Records from a data source:
*-*-*

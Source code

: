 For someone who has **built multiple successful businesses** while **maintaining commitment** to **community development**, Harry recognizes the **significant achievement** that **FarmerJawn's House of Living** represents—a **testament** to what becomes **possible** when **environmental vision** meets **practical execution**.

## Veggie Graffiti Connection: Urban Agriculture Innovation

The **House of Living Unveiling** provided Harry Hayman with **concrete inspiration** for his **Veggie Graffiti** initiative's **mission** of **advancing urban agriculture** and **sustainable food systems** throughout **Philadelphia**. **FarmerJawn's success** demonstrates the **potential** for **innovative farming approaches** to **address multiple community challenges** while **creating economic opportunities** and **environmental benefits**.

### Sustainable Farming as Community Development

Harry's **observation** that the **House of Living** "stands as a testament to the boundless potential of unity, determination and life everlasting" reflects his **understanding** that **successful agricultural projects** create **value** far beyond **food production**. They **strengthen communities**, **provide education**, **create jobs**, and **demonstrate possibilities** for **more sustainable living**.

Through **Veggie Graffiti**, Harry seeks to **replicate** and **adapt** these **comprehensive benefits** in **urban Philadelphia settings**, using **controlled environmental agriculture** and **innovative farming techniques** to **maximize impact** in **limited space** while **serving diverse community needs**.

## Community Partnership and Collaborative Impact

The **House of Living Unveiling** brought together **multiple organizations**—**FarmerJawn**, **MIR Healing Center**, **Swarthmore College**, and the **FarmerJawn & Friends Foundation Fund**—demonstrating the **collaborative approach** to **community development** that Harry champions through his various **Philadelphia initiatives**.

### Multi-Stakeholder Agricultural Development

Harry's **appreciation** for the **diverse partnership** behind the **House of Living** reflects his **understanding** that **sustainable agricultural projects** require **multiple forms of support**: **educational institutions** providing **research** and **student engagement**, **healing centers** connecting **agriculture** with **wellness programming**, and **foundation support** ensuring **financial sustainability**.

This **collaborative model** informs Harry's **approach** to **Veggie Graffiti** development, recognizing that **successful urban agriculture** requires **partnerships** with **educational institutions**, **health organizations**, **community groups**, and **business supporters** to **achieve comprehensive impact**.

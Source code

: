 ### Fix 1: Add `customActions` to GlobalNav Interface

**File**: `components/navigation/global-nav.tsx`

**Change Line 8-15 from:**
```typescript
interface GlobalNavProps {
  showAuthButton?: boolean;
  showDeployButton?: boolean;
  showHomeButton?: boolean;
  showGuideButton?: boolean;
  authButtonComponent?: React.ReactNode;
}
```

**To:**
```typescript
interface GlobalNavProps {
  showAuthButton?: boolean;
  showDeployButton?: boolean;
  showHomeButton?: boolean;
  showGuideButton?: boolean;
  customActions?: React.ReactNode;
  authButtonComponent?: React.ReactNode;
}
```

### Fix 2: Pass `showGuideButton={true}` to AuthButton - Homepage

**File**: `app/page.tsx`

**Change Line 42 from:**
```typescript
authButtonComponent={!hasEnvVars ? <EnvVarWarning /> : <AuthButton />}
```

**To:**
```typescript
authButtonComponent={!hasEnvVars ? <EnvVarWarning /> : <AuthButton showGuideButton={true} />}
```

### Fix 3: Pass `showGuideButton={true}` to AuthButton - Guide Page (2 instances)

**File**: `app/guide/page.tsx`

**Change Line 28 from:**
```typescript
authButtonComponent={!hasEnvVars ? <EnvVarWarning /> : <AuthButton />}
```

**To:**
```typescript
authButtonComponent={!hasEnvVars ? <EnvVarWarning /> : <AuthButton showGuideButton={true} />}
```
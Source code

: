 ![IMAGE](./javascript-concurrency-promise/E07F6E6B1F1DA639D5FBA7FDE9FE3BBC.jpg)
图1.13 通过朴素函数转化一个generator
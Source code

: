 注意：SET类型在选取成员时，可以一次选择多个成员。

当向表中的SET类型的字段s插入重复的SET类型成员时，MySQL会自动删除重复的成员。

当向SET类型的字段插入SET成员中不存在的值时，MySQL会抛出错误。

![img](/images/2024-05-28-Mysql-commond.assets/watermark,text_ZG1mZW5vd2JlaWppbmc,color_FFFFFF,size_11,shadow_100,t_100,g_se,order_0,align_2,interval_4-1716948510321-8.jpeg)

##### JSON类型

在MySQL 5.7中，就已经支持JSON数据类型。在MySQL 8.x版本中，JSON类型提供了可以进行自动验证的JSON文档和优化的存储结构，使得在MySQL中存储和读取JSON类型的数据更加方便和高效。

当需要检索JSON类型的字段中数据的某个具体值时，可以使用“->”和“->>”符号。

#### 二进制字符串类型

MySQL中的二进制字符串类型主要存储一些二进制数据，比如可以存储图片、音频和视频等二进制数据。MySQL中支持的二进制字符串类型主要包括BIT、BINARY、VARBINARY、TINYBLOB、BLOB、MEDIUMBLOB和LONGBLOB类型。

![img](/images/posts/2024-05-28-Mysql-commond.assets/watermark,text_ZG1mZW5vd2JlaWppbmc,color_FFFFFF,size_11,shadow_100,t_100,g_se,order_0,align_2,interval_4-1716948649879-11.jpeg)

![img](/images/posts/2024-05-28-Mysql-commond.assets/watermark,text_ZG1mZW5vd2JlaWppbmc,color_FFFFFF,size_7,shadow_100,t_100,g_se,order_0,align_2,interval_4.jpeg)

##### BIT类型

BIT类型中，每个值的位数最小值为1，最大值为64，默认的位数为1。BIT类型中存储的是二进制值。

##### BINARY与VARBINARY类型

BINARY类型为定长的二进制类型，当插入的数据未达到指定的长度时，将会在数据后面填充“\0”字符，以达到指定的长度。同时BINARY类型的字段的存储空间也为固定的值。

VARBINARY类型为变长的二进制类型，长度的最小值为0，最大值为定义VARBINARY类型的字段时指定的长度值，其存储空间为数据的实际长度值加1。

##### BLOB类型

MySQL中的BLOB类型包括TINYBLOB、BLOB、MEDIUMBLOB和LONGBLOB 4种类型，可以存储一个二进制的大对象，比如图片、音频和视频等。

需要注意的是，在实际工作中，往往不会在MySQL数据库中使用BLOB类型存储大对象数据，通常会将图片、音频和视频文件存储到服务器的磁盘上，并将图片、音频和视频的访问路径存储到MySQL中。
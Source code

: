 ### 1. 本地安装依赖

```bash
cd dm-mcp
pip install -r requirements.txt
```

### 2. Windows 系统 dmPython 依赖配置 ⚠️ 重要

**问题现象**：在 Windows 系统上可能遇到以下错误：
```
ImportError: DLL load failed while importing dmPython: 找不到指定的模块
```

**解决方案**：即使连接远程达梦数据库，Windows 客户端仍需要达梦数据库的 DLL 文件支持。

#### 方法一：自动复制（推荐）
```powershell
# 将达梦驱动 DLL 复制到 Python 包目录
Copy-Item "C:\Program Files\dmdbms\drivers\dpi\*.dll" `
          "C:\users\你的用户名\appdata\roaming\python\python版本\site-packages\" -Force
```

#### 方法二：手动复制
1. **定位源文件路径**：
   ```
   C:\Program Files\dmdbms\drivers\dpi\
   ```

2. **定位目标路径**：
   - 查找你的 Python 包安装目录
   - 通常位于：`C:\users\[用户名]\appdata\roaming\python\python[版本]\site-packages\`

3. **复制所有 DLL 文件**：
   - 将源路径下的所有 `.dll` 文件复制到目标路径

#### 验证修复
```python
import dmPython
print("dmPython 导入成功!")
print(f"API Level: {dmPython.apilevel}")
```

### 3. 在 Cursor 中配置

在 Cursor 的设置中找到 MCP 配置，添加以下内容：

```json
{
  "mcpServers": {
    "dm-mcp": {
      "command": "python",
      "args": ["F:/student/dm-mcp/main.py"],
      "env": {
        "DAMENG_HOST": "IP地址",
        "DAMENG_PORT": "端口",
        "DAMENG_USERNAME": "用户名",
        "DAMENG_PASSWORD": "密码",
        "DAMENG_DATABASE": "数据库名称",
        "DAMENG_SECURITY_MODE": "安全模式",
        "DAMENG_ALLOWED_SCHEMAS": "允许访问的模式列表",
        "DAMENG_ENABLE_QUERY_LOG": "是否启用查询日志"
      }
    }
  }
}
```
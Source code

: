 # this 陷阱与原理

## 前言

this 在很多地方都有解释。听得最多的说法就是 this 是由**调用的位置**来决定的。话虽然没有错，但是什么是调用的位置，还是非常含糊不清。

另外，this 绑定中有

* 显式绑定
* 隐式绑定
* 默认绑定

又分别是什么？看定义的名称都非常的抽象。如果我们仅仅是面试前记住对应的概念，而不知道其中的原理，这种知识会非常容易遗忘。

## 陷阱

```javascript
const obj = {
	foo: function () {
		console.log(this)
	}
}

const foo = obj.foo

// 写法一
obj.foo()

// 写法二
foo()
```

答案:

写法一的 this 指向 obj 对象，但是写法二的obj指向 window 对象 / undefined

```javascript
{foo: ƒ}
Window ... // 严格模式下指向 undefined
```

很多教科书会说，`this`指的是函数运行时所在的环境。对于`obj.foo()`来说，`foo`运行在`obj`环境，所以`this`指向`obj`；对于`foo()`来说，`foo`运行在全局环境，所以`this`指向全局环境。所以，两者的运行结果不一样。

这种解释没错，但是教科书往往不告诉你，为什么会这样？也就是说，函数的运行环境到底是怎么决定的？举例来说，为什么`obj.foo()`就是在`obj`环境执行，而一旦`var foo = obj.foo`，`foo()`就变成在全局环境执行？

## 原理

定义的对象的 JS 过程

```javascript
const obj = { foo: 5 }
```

*-*-*

Try it
Note each line above that holds "projects", then copy all of them.

Output of the exercise
Harry's **observation** that the **House of Living** "stands as a testament to the boundless potential of unity, determination and life everlasting" reflects his **understanding** that **successful agricultural projects** create **value** far beyond **food production**. They **strengthen communities**, **provide education**, **create jobs**, and **demonstrate possibilities** for **more sustainable living**.
Harry's **appreciation** for the **diverse partnership** behind the **House of Living** reflects his **understanding** that **sustainable agricultural projects** require **multiple forms of support**: **educational institutions** providing **research** and **student engagement**, **healing centers** connecting **agriculture** with **wellness programming**, and **foundation support** ensuring **financial sustainability**.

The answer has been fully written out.